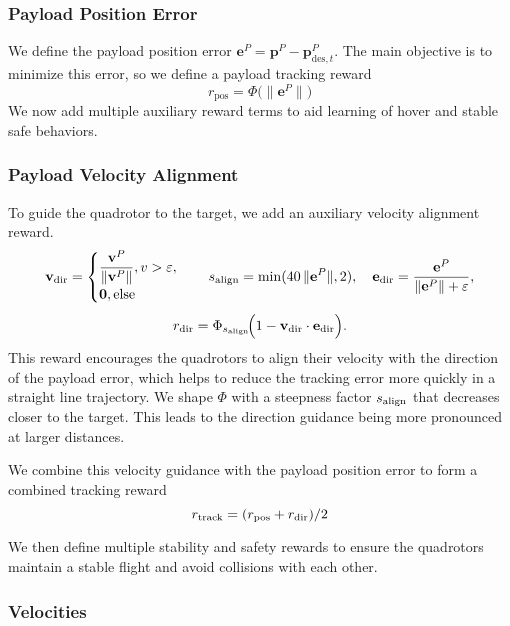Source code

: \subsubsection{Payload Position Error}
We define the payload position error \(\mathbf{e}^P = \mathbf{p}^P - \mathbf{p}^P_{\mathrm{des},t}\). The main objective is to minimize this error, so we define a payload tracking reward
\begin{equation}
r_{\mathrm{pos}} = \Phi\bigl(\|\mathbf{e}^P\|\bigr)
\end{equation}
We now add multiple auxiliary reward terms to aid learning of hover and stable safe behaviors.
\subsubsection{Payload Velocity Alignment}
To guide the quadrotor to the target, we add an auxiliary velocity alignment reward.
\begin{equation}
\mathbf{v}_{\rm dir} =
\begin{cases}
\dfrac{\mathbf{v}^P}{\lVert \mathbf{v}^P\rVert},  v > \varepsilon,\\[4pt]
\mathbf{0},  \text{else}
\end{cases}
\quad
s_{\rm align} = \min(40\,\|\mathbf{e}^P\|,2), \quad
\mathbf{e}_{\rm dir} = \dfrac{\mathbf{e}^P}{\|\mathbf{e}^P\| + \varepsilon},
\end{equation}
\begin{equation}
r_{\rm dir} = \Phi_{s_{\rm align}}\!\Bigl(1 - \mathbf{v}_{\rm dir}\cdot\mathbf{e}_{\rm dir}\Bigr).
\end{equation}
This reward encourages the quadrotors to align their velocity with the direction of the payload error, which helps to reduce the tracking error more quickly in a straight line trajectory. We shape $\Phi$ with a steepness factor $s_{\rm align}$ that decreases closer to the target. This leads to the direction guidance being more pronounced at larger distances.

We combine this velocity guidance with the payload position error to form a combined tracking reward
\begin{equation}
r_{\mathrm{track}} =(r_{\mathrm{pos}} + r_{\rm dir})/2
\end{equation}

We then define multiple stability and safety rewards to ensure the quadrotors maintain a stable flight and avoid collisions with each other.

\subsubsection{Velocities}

__Requirement__. If a line of the records includes the string "subsubsection", copy it out.

__Task solution__.
: \subsubsection{Payload Position Error}
\subsubsection{Payload Velocity Alignment}
\subsubsection{Velocities}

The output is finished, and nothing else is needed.